Problem description:
Retype every record that follows, character for character.

[Saved data entries]
********

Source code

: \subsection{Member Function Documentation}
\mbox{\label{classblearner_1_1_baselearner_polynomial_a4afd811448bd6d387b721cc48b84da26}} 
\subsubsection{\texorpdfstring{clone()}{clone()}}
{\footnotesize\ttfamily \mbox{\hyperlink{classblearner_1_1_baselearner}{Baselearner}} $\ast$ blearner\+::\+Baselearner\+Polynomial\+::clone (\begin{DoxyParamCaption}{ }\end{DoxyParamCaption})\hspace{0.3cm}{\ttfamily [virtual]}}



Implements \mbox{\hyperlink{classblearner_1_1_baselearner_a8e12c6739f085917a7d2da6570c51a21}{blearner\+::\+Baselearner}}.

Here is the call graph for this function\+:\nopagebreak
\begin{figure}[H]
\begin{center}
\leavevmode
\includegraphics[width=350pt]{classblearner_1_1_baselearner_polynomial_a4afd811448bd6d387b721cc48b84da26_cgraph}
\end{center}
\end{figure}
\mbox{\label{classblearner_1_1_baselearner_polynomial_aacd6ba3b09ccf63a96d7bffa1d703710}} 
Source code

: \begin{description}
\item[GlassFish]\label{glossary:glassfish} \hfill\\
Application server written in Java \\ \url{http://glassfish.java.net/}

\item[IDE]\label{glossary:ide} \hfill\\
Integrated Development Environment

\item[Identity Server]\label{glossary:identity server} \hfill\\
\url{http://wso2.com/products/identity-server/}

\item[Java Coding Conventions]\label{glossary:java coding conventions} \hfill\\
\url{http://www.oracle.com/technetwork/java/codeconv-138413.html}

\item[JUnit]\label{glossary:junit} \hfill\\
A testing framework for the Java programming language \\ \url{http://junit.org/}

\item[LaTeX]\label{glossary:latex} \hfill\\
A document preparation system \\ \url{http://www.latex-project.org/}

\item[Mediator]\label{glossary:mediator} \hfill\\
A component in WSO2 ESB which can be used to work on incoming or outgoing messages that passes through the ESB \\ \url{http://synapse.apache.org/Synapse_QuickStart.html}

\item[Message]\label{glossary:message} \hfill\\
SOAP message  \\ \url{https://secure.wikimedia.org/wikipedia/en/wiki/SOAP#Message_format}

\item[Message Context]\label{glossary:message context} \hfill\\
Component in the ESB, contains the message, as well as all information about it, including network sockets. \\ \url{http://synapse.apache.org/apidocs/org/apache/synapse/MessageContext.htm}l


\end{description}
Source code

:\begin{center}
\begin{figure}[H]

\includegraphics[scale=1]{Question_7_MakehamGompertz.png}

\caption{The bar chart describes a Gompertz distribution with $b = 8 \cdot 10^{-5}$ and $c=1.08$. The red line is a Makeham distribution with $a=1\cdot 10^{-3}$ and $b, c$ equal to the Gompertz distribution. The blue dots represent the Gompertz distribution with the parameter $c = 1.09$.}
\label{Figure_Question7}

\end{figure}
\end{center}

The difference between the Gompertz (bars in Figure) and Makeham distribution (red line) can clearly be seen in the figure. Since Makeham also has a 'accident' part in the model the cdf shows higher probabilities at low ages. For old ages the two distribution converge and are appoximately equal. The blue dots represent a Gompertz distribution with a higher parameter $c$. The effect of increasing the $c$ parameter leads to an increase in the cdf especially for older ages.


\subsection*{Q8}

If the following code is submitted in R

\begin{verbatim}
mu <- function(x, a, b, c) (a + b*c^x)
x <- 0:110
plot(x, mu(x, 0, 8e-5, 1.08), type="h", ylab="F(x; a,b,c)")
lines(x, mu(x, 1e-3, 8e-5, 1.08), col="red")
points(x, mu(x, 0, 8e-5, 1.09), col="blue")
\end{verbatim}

********

Solved exercise:
Source code

: \subsection{Member Function Documentation}
\mbox{\label{classblearner_1_1_baselearner_polynomial_a4afd811448bd6d387b721cc48b84da26}} 
\subsubsection{\texorpdfstring{clone()}{clone()}}
{\footnotesize\ttfamily \mbox{\hyperlink{classblearner_1_1_baselearner}{Baselearner}} $\ast$ blearner\+::\+Baselearner\+Polynomial\+::clone (\begin{DoxyParamCaption}{ }\end{DoxyParamCaption})\hspace{0.3cm}{\ttfamily [virtual]}}



Implements \mbox{\hyperlink{classblearner_1_1_baselearner_a8e12c6739f085917a7d2da6570c51a21}{blearner\+::\+Baselearner}}.

Here is the call graph for this function\+:\nopagebreak
\begin{figure}[H]
\begin{center}
\leavevmode
\includegraphics[width=350pt]{classblearner_1_1_baselearner_polynomial_a4afd811448bd6d387b721cc48b84da26_cgraph}
\end{center}
\end{figure}
\mbox{\label{classblearner_1_1_baselearner_polynomial_aacd6ba3b09ccf63a96d7bffa1d703710}} 
Source code

: \begin{description}
\item[GlassFish]\label{glossary:glassfish} \hfill\\
Application server written in Java \\ \url{http://glassfish.java.net/}

\item[IDE]\label{glossary:ide} \hfill\\
Integrated Development Environment

\item[Identity Server]\label{glossary:identity server} \hfill\\
\url{http://wso2.com/products/identity-server/}

\item[Java Coding Conventions]\label{glossary:java coding conventions} \hfill\\
\url{http://www.oracle.com/technetwork/java/codeconv-138413.html}

\item[JUnit]\label{glossary:junit} \hfill\\
A testing framework for the Java programming language \\ \url{http://junit.org/}

\item[LaTeX]\label{glossary:latex} \hfill\\
A document preparation system \\ \url{http://www.latex-project.org/}

\item[Mediator]\label{glossary:mediator} \hfill\\
A component in WSO2 ESB which can be used to work on incoming or outgoing messages that passes through the ESB \\ \url{http://synapse.apache.org/Synapse_QuickStart.html}

\item[Message]\label{glossary:message} \hfill\\
SOAP message  \\ \url{https://secure.wikimedia.org/wikipedia/en/wiki/SOAP#Message_format}

\item[Message Context]\label{glossary:message context} \hfill\\
Component in the ESB, contains the message, as well as all information about it, including network sockets. \\ \url{http://synapse.apache.org/apidocs/org/apache/synapse/MessageContext.htm}l


\end{description}
Source code

:\begin{center}
\begin{figure}[H]

\includegraphics[scale=1]{Question_7_MakehamGompertz.png}

\caption{The bar chart describes a Gompertz distribution with $b = 8 \cdot 10^{-5}$ and $c=1.08$. The red line is a Makeham distribution with $a=1\cdot 10^{-3}$ and $b, c$ equal to the Gompertz distribution. The blue dots represent the Gompertz distribution with the parameter $c = 1.09$.}
\label{Figure_Question7}

\end{figure}
\end{center}

The difference between the Gompertz (bars in Figure) and Makeham distribution (red line) can clearly be seen in the figure. Since Makeham also has a 'accident' part in the model the cdf shows higher probabilities at low ages. For old ages the two distribution converge and are appoximately equal. The blue dots represent a Gompertz distribution with a higher parameter $c$. The effect of increasing the $c$ parameter leads to an increase in the cdf especially for older ages.


\subsection*{Q8}

If the following code is submitted in R

\begin{verbatim}
mu <- function(x, a, b, c) (a + b*c^x)
x <- 0:110
plot(x, mu(x, 0, 8e-5, 1.08), type="h", ylab="F(x; a,b,c)")
lines(x, mu(x, 1e-3, 8e-5, 1.08), col="red")
points(x, mu(x, 0, 8e-5, 1.09), col="blue")
\end{verbatim}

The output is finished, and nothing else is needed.